┌─ DATA IN THIS EXERCISE

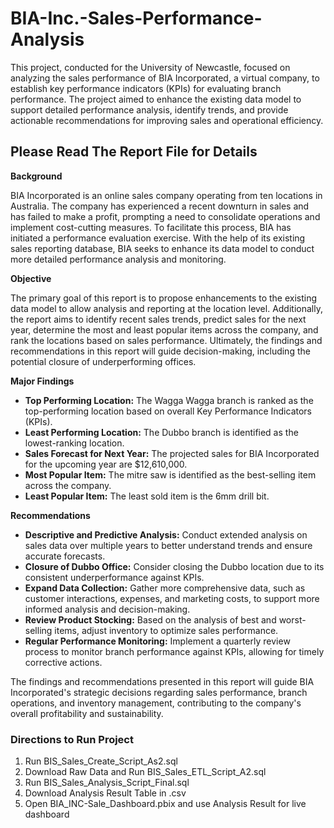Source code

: # BIA-Inc.-Sales-Performance-Analysis
This project, conducted for the University of Newcastle, focused on analyzing the sales performance of BIA Incorporated, a virtual company, to establish key performance indicators (KPIs) for evaluating branch performance. The project aimed to enhance the existing data model to support detailed performance analysis, identify trends, and provide actionable recommendations for improving sales and operational efficiency.

## Please Read The Report File for Details

**Background**

BIA Incorporated is an online sales company operating from ten locations in Australia. The company has experienced a recent downturn in sales and has failed to make a profit, prompting a need to consolidate operations and implement cost-cutting measures. To facilitate this process, BIA has initiated a performance evaluation exercise. With the help of its existing sales reporting database, BIA seeks to enhance its data model to conduct more detailed performance analysis and monitoring.  

**Objective** 

The primary goal of this report is to propose enhancements to the existing data model to allow analysis and reporting at the location level. Additionally, the report aims to identify recent sales trends, predict sales for the next year, determine the most and least popular items across the company, and rank the locations based on sales performance. Ultimately, the findings and recommendations in this report will guide decision-making, including the potential closure of underperforming offices. 

**Major Findings**

- **Top Performing Location:** The Wagga Wagga branch is ranked as the top-performing location based on overall Key Performance Indicators (KPIs).
- **Least Performing Location:** The Dubbo branch is identified as the lowest-ranking location.
- **Sales Forecast for Next Year:** The projected sales for BIA Incorporated for the upcoming year are $12,610,000.
- **Most Popular Item:** The mitre saw is identified as the best-selling item across the company.
- **Least Popular Item:** The least sold item is the 6mm drill bit. 

**Recommendations**

- **Descriptive and Predictive Analysis:** Conduct extended analysis on sales data over multiple years to better understand trends and ensure accurate forecasts.
- **Closure of Dubbo Office:** Consider closing the Dubbo location due to its consistent underperformance against KPIs.
- **Expand Data Collection:** Gather more comprehensive data, such as customer interactions, expenses, and marketing costs, to support more informed analysis and decision-making.
- **Review Product Stocking:** Based on the analysis of best and worst-selling items, adjust inventory to optimize sales performance.
- **Regular Performance Monitoring:** Implement a quarterly review process to monitor branch performance against KPIs, allowing for timely corrective actions.

The findings and recommendations presented in this report will guide BIA Incorporated's strategic decisions regarding sales performance, branch operations, and inventory management, contributing to the company's overall profitability and sustainability.

### Directions to Run Project

1. Run BIS_Sales_Create_Script_As2.sql
2. Download Raw Data and Run BIS_Sales_ETL_Script_A2.sql 
3. Run BIS_Sales_Analysis_Script_Final.sql
4. Download Analysis Result Table in .csv
5. Open BIA_INC-Sale_Dashboard.pbix and use Analysis Result for live dashboard
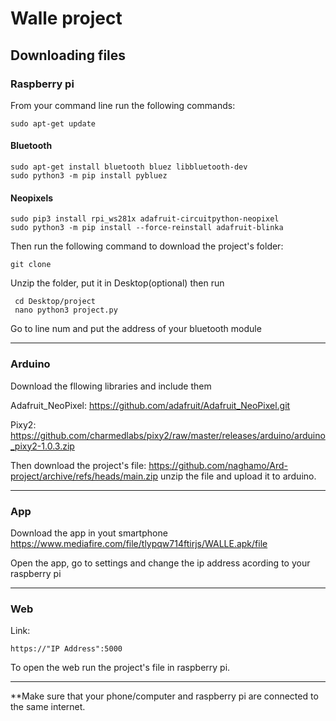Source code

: # Walle project
## Downloading files
### Raspberry pi
From your command line run the following commands:

    sudo apt-get update
#### Bluetooth
    sudo apt-get install bluetooth bluez libbluetooth-dev
    sudo python3 -m pip install pybluez
#### Neopixels
    sudo pip3 install rpi_ws281x adafruit-circuitpython-neopixel
    sudo python3 -m pip install --force-reinstall adafruit-blinka
Then run the following command to download the project's folder:

    git clone 
 Unzip the folder, put it in Desktop(optional) then run
 
     cd Desktop/project
     nano python3 project.py
Go to line num    and put the address of your bluetooth module
 
 --------------------------------------------
    
### Arduino
Download the fllowing libraries and include them 

 Adafruit_NeoPixel: https://github.com/adafruit/Adafruit_NeoPixel.git 
 
 Pixy2: https://github.com/charmedlabs/pixy2/raw/master/releases/arduino/arduino_pixy2-1.0.3.zip
 
 Then download the project's file: https://github.com/naghamo/Ard-project/archive/refs/heads/main.zip  unzip the file and upload it to arduino.
 
 ------------------------
 
### App

Download the app in yout smartphone https://www.mediafire.com/file/tlypqw714ftirjs/WALLE.apk/file

Open the app, go to settings and change the ip address acording to your raspberry pi

---------------

### Web

Link:

    https://"IP Address":5000
    

To open the web run the project's file in raspberry pi.

-----

**Make sure that your phone/computer and raspberry pi are connected to the same internet.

└─

ASSIGNMENT. Return the data exactly. Pictures stay out.

SOLUTION.
Source code

: # BIA-Inc.-Sales-Performance-Analysis
This project, conducted for the University of Newcastle, focused on analyzing the sales performance of BIA Incorporated, a virtual company, to establish key performance indicators (KPIs) for evaluating branch performance. The project aimed to enhance the existing data model to support detailed performance analysis, identify trends, and provide actionable recommendations for improving sales and operational efficiency.

## Please Read The Report File for Details

**Background**

BIA Incorporated is an online sales company operating from ten locations in Australia. The company has experienced a recent downturn in sales and has failed to make a profit, prompting a need to consolidate operations and implement cost-cutting measures. To facilitate this process, BIA has initiated a performance evaluation exercise. With the help of its existing sales reporting database, BIA seeks to enhance its data model to conduct more detailed performance analysis and monitoring.  

**Objective** 

The primary goal of this report is to propose enhancements to the existing data model to allow analysis and reporting at the location level. Additionally, the report aims to identify recent sales trends, predict sales for the next year, determine the most and least popular items across the company, and rank the locations based on sales performance. Ultimately, the findings and recommendations in this report will guide decision-making, including the potential closure of underperforming offices. 

**Major Findings**

- **Top Performing Location:** The Wagga Wagga branch is ranked as the top-performing location based on overall Key Performance Indicators (KPIs).
- **Least Performing Location:** The Dubbo branch is identified as the lowest-ranking location.
- **Sales Forecast for Next Year:** The projected sales for BIA Incorporated for the upcoming year are $12,610,000.
- **Most Popular Item:** The mitre saw is identified as the best-selling item across the company.
- **Least Popular Item:** The least sold item is the 6mm drill bit. 

**Recommendations**

- **Descriptive and Predictive Analysis:** Conduct extended analysis on sales data over multiple years to better understand trends and ensure accurate forecasts.
- **Closure of Dubbo Office:** Consider closing the Dubbo location due to its consistent underperformance against KPIs.
- **Expand Data Collection:** Gather more comprehensive data, such as customer interactions, expenses, and marketing costs, to support more informed analysis and decision-making.
- **Review Product Stocking:** Based on the analysis of best and worst-selling items, adjust inventory to optimize sales performance.
- **Regular Performance Monitoring:** Implement a quarterly review process to monitor branch performance against KPIs, allowing for timely corrective actions.

The findings and recommendations presented in this report will guide BIA Incorporated's strategic decisions regarding sales performance, branch operations, and inventory management, contributing to the company's overall profitability and sustainability.

### Directions to Run Project

1. Run BIS_Sales_Create_Script_As2.sql
2. Download Raw Data and Run BIS_Sales_ETL_Script_A2.sql 
3. Run BIS_Sales_Analysis_Script_Final.sql
4. Download Analysis Result Table in .csv
5. Open BIA_INC-Sale_Dashboard.pbix and use Analysis Result for live dashboard
Source code

: # Walle project
## Downloading files
### Raspberry pi
From your command line run the following commands:

    sudo apt-get update
#### Bluetooth
    sudo apt-get install bluetooth bluez libbluetooth-dev
    sudo python3 -m pip install pybluez
#### Neopixels
    sudo pip3 install rpi_ws281x adafruit-circuitpython-neopixel
    sudo python3 -m pip install --force-reinstall adafruit-blinka
Then run the following command to download the project's folder:

    git clone 
 Unzip the folder, put it in Desktop(optional) then run
 
     cd Desktop/project
     nano python3 project.py
Go to line num    and put the address of your bluetooth module
 
 --------------------------------------------
    
### Arduino
Download the fllowing libraries and include them 

 Adafruit_NeoPixel: https://github.com/adafruit/Adafruit_NeoPixel.git 
 
 Pixy2: https://github.com/charmedlabs/pixy2/raw/master/releases/arduino/arduino_pixy2-1.0.3.zip
 
 Then download the project's file: https://github.com/naghamo/Ard-project/archive/refs/heads/main.zip  unzip the file and upload it to arduino.
 
 ------------------------
 
### App

Download the app in yout smartphone https://www.mediafire.com/file/tlypqw714ftirjs/WALLE.apk/file

Open the app, go to settings and change the ip address acording to your raspberry pi

---------------

### Web

Link:

    https://"IP Address":5000
    

To open the web run the project's file in raspberry pi.

-----

**Make sure that your phone/computer and raspberry pi are connected to the same internet.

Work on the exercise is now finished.